7. The GPU frequency settings should be undone after restarting the device, but after you have done your app profiling, you can revert the state of the device, such as the OS build image, back to the way you had it initially, as needed.

Build a release build of Filament with the applicable backend(s) enabled (+ any special flags for enabling sys strace.
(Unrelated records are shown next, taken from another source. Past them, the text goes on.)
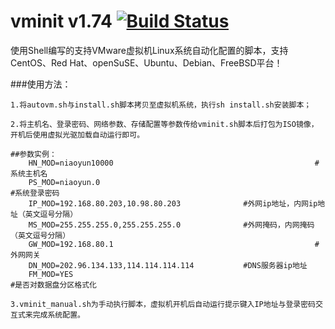 ﻿vminit v1.74 [![Build Status](https://travis-ci.org/sjdy521/Mojo-Webqq.svg?branch=master)](https://github.com/zjcnew/vminit)
========================
使用Shell编写的支持VMware虚拟机Linux系统自动化配置的脚本，支持CentOS、Red Hat、openSuSE、Ubuntu、Debian、FreeBSD平台！

###使用方法：

	1.将autovm.sh与install.sh脚本拷贝至虚拟机系统，执行sh install.sh安装脚本；

	2.将主机名、登录密码、网络参数、存储配置等参数传给vminit.sh脚本后打包为ISO镜像，开机后使用虚拟光驱加载自动运行即可。
	
	##参数实例：
		HN_MOD=niaoyun10000												#系统主机名
		PS_MOD=niaoyun.0													#系统登录密码
		IP_MOD=192.168.80.203,10.98.80.203				#外网ip地址，内网ip地址（英文逗号分隔）
		MS_MOD=255.255.255.0,255.255.255.0				#外网掩码，内网掩码（英文逗号分隔）
		GW_MOD=192.168.80.1												#外网网关
		DN_MOD=202.96.134.133,114.114.114.114			#DNS服务器ip地址
		FM_MOD=YES																#是否对数据盘分区格式化

	3.vminit_manual.sh为手动执行脚本，虚拟机开机后自动运行提示键入IP地址与登录密码交互式来完成系统配置。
Nothing special is needed for Vulkan or WebGPU aside from building a release build with no flags) (debug builds for this are useless)

shell

# the following command assumes you are in the root filament directory
# and ANDROID_HOME is exported (and possibly also CC and CXX on linux as needed)
#
# NOTE: to build with WebGPU support you need to explicitly include the -W flag
# (it doesn't get compiled in by default), e.g.:
# ./build.sh -W -p android,desktop -i release
#
# Note that you can speed this up a bit (and reduce disk space usage) by limiting the target to just 
# the ABI you plan on testing with the -q flag, e.g. -q arm64-v8a. If you do this, you
# will need to update the android/gradle.properties file to specify the ABI(s) you are targeting
# with the com.google.android.filament.abis property.
# Thus, a build command that would target BOTH Vulkan AND WebGPU AND only target the ARM64 ABI would look something
# like:
# ./build.sh -W -q arm64-v8a -p android,desktop -i release
./build.sh -p android,desktop -i release

Connect your Android device to your computer via a USB cord with USB debugging enabled and configure the system property to default to the desired backend, e.g. (to determine how these numbers map to the backends, see the enum class Backend definition in filament/filament/backend/include/backend/DriverEnums.h):
shell
```
# to set the backend to Vulkan: 
adb shell setprop debug.filament.backend 2
# to set the backend to WebGPU:
adb shell setprop debug.filament.backend 4
# to view the current property:
adb shell getprop debug.filament.backend
```
Build and run a sample, e.g. sample-gltf-viewer, on your Android device (Android Studio recommended).
Run AGI and follow instructions to profile the app/system with trace capture(s). See https://developer.android.com/agi/start for more details to get started.
- We typically only run "Capture System Profiler trace" (not necessarily "Capture Frame Profiler trace")
- When configuring the trace:
  - For both the WebGPU and Vulkan backends configure the profiler for the Vulkan API (since WebGPU should be using Vulkan under the hood as well)
  - Running for ~1 seconds should suffice
  - Hit the "Configure" button in Trace objects, select "Switch to advanced mode" and add:
```
data_sources {
  config {
    name: "track_event"
    track_event_config {
      disabled_categories: "*"
      enabled_categories: "filament/filament"
      enabled_categories: "filament/jobsystem"
      enabled_categories: "filament/gltfio"
    }
  }
}
```
- One you open the trace, zoom into a series of frames to get a sense of generally how long they typically take (use W, S, A and D keys and mouse wheel for navigation) and find a representative one. We are most interested in the performance of the FEngine::loop thread, how long it takes, overlap in activities/processes/commands, reduction in queue submissions, etc. Similarly, we can view GPU timeline as it relates to that. We want to see overlapping shader invocations and non-interrupted fragment shader runs.